%%
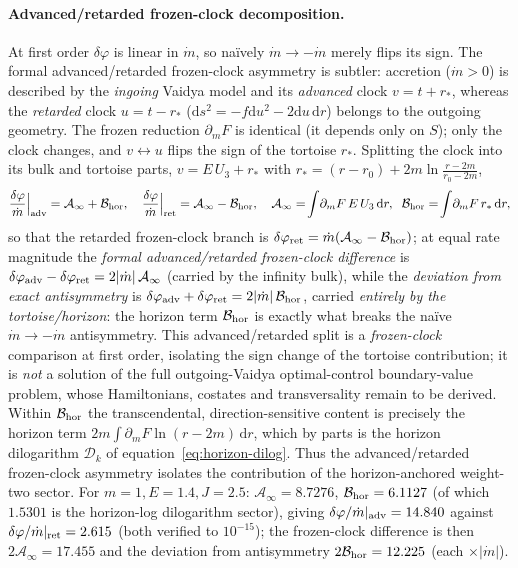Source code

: \documentclass[12pt]{iopart}
\newcommand{\dd}{\mathrm{d}}
\begin{document}
\paragraph{Advanced/retarded frozen-clock decomposition.} At first order $\delta\varphi$ is
linear in $\dot m$, so na\"ively $\dot m\to-\dot m$ merely flips its sign. The
formal advanced/retarded frozen-clock asymmetry is subtler: accretion ($\dot m>0$) is
described by the \emph{ingoing} Vaidya model and its \emph{advanced} clock $v=t+r_*$,
whereas the \emph{retarded} clock $u=t-r_*$ ($\dd s^2=-f\dd u^2-2\dd u\,\dd r$) belongs to
the outgoing geometry. The frozen reduction $\partial_m F$ is identical
(it depends only on $S$); only the clock changes, and $v\leftrightarrow u$ flips the
sign of the tortoise $r_*$. Splitting the clock into its bulk and tortoise parts,
$v=E\,U_3+r_*$ with $r_*=(r-r_0)+2m\ln\!\frac{r-2m}{r_0-2m}$,
\begin{equation}
    \frac{\delta\varphi}{\dot m}\Big|_{\rm adv}=\mathcal{A}_\infty+\mathcal{B}_{\rm hor},
    \quad
    \frac{\delta\varphi}{\dot m}\Big|_{\rm ret}=\mathcal{A}_\infty-\mathcal{B}_{\rm hor},
    \quad
    \mathcal{A}_\infty=\!\int\!\partial_m F\,E\,U_3\,\dd r,\;\;
    \mathcal{B}_{\rm hor}=\!\int\!\partial_m F\,r_*\,\dd r,
    \label{eq:vaidya-asymmetry}
\end{equation}
so that the retarded frozen-clock branch is
$\delta\varphi_{\rm ret}=\dot m(\mathcal{A}_\infty-\mathcal{B}_{\rm hor})$; at equal
rate magnitude the \emph{formal advanced/retarded frozen-clock difference} is
$\delta\varphi_{\rm adv}-\delta\varphi_{\rm ret}=2|\dot m|\,\mathcal{A}_\infty$
(carried by the infinity bulk), while the \emph{deviation from exact antisymmetry} is
$\delta\varphi_{\rm adv}+\delta\varphi_{\rm ret}=2|\dot m|\,\mathcal{B}_{\rm hor}$,
carried \emph{entirely by the tortoise/horizon}: the horizon term $\mathcal{B}_{\rm hor}$
is exactly what breaks the na\"ive $\dot m\to-\dot m$ antisymmetry. This
advanced/retarded split is a \emph{frozen-clock} comparison at first order, isolating the
sign change of the tortoise contribution; it is \emph{not} a solution of the full
outgoing-Vaidya optimal-control boundary-value problem, whose Hamiltonians, costates and
transversality remain to be derived. Within
$\mathcal{B}_{\rm hor}$ the transcendental, direction-sensitive content is precisely
the horizon term $2m\!\int\!\partial_m F\ln(r-2m)\,\dd r$, which by parts is the
horizon dilogarithm $\mathcal{D}_k$ of equation~\eqref{eq:horizon-dilog}. Thus the
advanced/retarded frozen-clock asymmetry isolates the contribution of the
horizon-anchored weight-two sector. For
$m=1,E=1.4,J=2.5$: $\mathcal{A}_\infty=8.7276$, $\mathcal{B}_{\rm hor}=6.1127$ (of which
$1.5301$ is the horizon-log dilogarithm sector), giving
$\delta\varphi/\dot m|_{\rm adv}=14.840$ against
$\delta\varphi/\dot m|_{\rm ret}=2.615$ (both verified to $10^{-15}$); the frozen-clock
difference is then $2\mathcal{A}_\infty=17.455$ and the deviation from antisymmetry
$2\mathcal{B}_{\rm hor}=12.225$ (each $\times|\dot m|$).
\end{document}
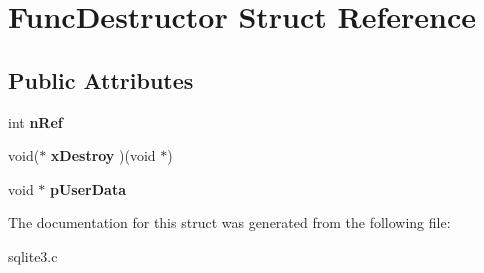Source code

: \hypertarget{structFuncDestructor}{}\section{Func\+Destructor Struct Reference}
\label{structFuncDestructor}
\subsection*{Public Attributes}
\begin{DoxyCompactItemize}
\item 
int {\bfseries n\+Ref}\hypertarget{structFuncDestructor_a8b1bf3af00c88400efc1dd74a4410463}{}\label{structFuncDestructor_a8b1bf3af00c88400efc1dd74a4410463}

\item 
void($\ast$ {\bfseries x\+Destroy} )(void $\ast$)\hypertarget{structFuncDestructor_a53c33a1ad567b79570c783a8a65d6246}{}\label{structFuncDestructor_a53c33a1ad567b79570c783a8a65d6246}

\item 
void $\ast$ {\bfseries p\+User\+Data}\hypertarget{structFuncDestructor_a181875609f0f8221985cd6cfd7ad8cd8}{}\label{structFuncDestructor_a181875609f0f8221985cd6cfd7ad8cd8}

\end{DoxyCompactItemize}


The documentation for this struct was generated from the following file\+:\begin{DoxyCompactItemize}
\item 
sqlite3.\+c\end{DoxyCompactItemize}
%%
Apart from the pictures, the entries above are to be repeated in full and exactly.

Task result:
Source code

: \documentclass[12pt]{iopart}
\newcommand{\dd}{\mathrm{d}}
\begin{document}
\paragraph{Advanced/retarded frozen-clock decomposition.} At first order $\delta\varphi$ is
linear in $\dot m$, so na\"ively $\dot m\to-\dot m$ merely flips its sign. The
formal advanced/retarded frozen-clock asymmetry is subtler: accretion ($\dot m>0$) is
described by the \emph{ingoing} Vaidya model and its \emph{advanced} clock $v=t+r_*$,
whereas the \emph{retarded} clock $u=t-r_*$ ($\dd s^2=-f\dd u^2-2\dd u\,\dd r$) belongs to
the outgoing geometry. The frozen reduction $\partial_m F$ is identical
(it depends only on $S$); only the clock changes, and $v\leftrightarrow u$ flips the
sign of the tortoise $r_*$. Splitting the clock into its bulk and tortoise parts,
$v=E\,U_3+r_*$ with $r_*=(r-r_0)+2m\ln\!\frac{r-2m}{r_0-2m}$,
\begin{equation}
    \frac{\delta\varphi}{\dot m}\Big|_{\rm adv}=\mathcal{A}_\infty+\mathcal{B}_{\rm hor},
    \quad
    \frac{\delta\varphi}{\dot m}\Big|_{\rm ret}=\mathcal{A}_\infty-\mathcal{B}_{\rm hor},
    \quad
    \mathcal{A}_\infty=\!\int\!\partial_m F\,E\,U_3\,\dd r,\;\;
    \mathcal{B}_{\rm hor}=\!\int\!\partial_m F\,r_*\,\dd r,
    \label{eq:vaidya-asymmetry}
\end{equation}
so that the retarded frozen-clock branch is
$\delta\varphi_{\rm ret}=\dot m(\mathcal{A}_\infty-\mathcal{B}_{\rm hor})$; at equal
rate magnitude the \emph{formal advanced/retarded frozen-clock difference} is
$\delta\varphi_{\rm adv}-\delta\varphi_{\rm ret}=2|\dot m|\,\mathcal{A}_\infty$
(carried by the infinity bulk), while the \emph{deviation from exact antisymmetry} is
$\delta\varphi_{\rm adv}+\delta\varphi_{\rm ret}=2|\dot m|\,\mathcal{B}_{\rm hor}$,
carried \emph{entirely by the tortoise/horizon}: the horizon term $\mathcal{B}_{\rm hor}$
is exactly what breaks the na\"ive $\dot m\to-\dot m$ antisymmetry. This
advanced/retarded split is a \emph{frozen-clock} comparison at first order, isolating the
sign change of the tortoise contribution; it is \emph{not} a solution of the full
outgoing-Vaidya optimal-control boundary-value problem, whose Hamiltonians, costates and
transversality remain to be derived. Within
$\mathcal{B}_{\rm hor}$ the transcendental, direction-sensitive content is precisely
the horizon term $2m\!\int\!\partial_m F\ln(r-2m)\,\dd r$, which by parts is the
horizon dilogarithm $\mathcal{D}_k$ of equation~\eqref{eq:horizon-dilog}. Thus the
advanced/retarded frozen-clock asymmetry isolates the contribution of the
horizon-anchored weight-two sector. For
$m=1,E=1.4,J=2.5$: $\mathcal{A}_\infty=8.7276$, $\mathcal{B}_{\rm hor}=6.1127$ (of which
$1.5301$ is the horizon-log dilogarithm sector), giving
$\delta\varphi/\dot m|_{\rm adv}=14.840$ against
$\delta\varphi/\dot m|_{\rm ret}=2.615$ (both verified to $10^{-15}$); the frozen-clock
difference is then $2\mathcal{A}_\infty=17.455$ and the deviation from antisymmetry
$2\mathcal{B}_{\rm hor}=12.225$ (each $\times|\dot m|$).
\end{document}
Source code

: \hypertarget{structFuncDestructor}{}\section{Func\+Destructor Struct Reference}
\label{structFuncDestructor}
\subsection*{Public Attributes}
\begin{DoxyCompactItemize}
\item 
int {\bfseries n\+Ref}\hypertarget{structFuncDestructor_a8b1bf3af00c88400efc1dd74a4410463}{}\label{structFuncDestructor_a8b1bf3af00c88400efc1dd74a4410463}

\item 
void($\ast$ {\bfseries x\+Destroy} )(void $\ast$)\hypertarget{structFuncDestructor_a53c33a1ad567b79570c783a8a65d6246}{}\label{structFuncDestructor_a53c33a1ad567b79570c783a8a65d6246}

\item 
void $\ast$ {\bfseries p\+User\+Data}\hypertarget{structFuncDestructor_a181875609f0f8221985cd6cfd7ad8cd8}{}\label{structFuncDestructor_a181875609f0f8221985cd6cfd7ad8cd8}

\end{DoxyCompactItemize}


The documentation for this struct was generated from the following file\+:\begin{DoxyCompactItemize}
\item 
sqlite3.\+c\end{DoxyCompactItemize}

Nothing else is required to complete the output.